• Task to complete: Your task is to copy every line below that contains the word "dotprod".

• Stored data entries:

------------------------

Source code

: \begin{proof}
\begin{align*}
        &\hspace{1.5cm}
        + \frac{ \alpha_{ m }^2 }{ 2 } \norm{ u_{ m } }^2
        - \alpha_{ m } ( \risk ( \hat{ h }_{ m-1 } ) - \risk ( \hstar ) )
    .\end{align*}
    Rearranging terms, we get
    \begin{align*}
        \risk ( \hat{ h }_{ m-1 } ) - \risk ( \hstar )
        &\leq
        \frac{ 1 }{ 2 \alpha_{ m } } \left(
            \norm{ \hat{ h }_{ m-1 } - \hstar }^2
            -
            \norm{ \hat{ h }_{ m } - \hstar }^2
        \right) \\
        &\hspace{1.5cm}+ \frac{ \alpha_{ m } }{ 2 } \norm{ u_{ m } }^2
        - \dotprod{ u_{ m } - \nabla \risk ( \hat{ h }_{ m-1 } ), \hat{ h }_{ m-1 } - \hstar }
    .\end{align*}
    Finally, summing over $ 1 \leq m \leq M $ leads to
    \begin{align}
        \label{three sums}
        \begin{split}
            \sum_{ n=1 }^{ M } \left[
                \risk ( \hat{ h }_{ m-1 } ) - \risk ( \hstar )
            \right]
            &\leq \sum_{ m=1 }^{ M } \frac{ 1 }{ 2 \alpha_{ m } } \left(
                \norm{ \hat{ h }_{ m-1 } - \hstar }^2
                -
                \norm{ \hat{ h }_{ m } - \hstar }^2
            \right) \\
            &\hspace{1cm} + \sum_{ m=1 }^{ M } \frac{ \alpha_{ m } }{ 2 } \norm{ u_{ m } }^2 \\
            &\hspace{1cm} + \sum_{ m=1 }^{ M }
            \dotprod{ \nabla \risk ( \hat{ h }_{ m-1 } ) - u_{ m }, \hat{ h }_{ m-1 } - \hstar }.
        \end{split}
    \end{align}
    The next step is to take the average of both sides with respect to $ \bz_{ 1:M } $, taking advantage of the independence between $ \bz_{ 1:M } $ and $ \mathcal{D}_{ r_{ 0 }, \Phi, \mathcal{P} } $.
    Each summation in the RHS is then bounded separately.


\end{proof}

------------------------

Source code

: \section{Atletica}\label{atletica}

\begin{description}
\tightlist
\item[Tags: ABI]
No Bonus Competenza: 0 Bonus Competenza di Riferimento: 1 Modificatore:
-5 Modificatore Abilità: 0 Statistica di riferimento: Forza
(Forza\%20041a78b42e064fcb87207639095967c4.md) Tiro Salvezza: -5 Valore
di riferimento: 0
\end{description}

------------------------

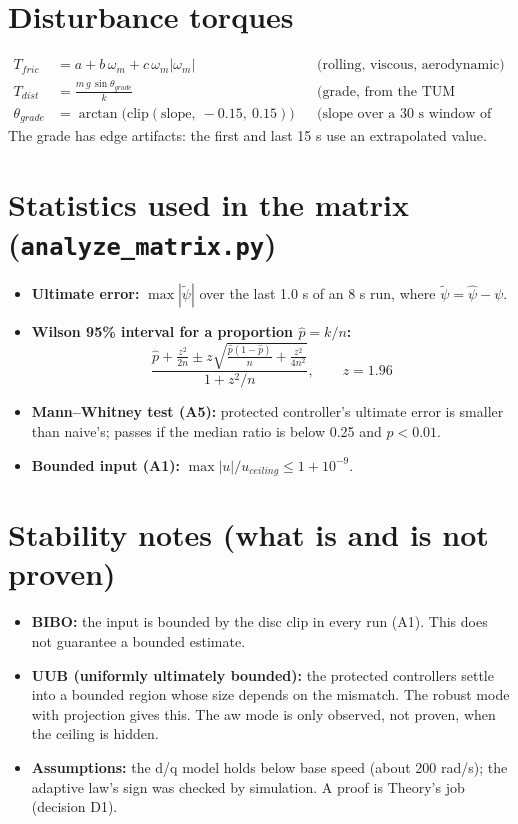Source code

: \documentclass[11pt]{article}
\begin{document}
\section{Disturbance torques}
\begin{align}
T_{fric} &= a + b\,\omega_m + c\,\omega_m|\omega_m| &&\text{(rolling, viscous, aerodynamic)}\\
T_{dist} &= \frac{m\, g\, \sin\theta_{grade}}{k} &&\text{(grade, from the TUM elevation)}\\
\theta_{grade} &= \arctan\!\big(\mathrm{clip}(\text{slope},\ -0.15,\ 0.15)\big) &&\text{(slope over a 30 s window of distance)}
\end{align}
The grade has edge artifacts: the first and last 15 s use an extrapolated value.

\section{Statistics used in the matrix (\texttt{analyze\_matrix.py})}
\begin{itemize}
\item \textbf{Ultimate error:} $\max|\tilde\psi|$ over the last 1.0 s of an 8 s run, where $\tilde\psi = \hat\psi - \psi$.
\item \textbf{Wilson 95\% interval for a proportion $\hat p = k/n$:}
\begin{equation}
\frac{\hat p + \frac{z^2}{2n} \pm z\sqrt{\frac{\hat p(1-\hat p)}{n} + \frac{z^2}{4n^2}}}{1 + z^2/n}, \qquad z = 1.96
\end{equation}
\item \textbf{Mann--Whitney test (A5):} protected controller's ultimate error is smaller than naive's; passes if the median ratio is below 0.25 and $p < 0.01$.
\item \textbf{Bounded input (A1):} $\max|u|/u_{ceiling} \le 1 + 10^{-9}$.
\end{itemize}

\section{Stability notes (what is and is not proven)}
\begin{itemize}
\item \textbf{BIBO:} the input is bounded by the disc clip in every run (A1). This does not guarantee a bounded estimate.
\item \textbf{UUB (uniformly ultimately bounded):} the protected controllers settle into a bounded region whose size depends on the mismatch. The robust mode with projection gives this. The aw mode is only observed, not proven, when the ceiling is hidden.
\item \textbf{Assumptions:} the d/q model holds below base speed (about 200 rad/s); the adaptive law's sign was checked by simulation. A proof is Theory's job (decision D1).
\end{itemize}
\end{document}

------------------------

• Output for this exercise:
        - \dotprod{ u_{ m } - \nabla \risk ( \hat{ h }_{ m-1 } ), \hat{ h }_{ m-1 } - \hstar }
            \dotprod{ \nabla \risk ( \hat{ h }_{ m-1 } ) - u_{ m }, \hat{ h }_{ m-1 } - \hstar }.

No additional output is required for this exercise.